• _PROBLEM REQUIREMENTS_:
In the listing beneath this line, copy exactly the lines starting with the one containing "# React-Blog" and going on through the one containing "go through it.".

• _ENTRIES SHOWN_:

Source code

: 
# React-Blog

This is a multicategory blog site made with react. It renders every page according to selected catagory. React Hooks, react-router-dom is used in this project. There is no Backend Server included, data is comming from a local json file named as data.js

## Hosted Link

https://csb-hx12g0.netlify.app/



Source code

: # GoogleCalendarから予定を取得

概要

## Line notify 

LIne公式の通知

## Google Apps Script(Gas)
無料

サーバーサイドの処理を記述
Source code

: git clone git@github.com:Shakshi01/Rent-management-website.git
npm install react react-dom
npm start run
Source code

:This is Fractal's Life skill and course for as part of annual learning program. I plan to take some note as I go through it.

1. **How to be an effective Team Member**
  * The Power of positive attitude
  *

• _PROBLEM SOLUTION_:
# React-Blog

This is a multicategory blog site made with react. It renders every page according to selected catagory. React Hooks, react-router-dom is used in this project. There is no Backend Server included, data is comming from a local json file named as data.js

## Hosted Link

https://csb-hx12g0.netlify.app/



Source code

: # GoogleCalendarから予定を取得

概要

## Line notify 

LIne公式の通知

## Google Apps Script(Gas)
無料

サーバーサイドの処理を記述
Source code

: git clone git@github.com:Shakshi01/Rent-management-website.git
npm install react react-dom
npm start run
Source code

:This is Fractal's Life skill and course for as part of annual learning program. I plan to take some note as I go through it.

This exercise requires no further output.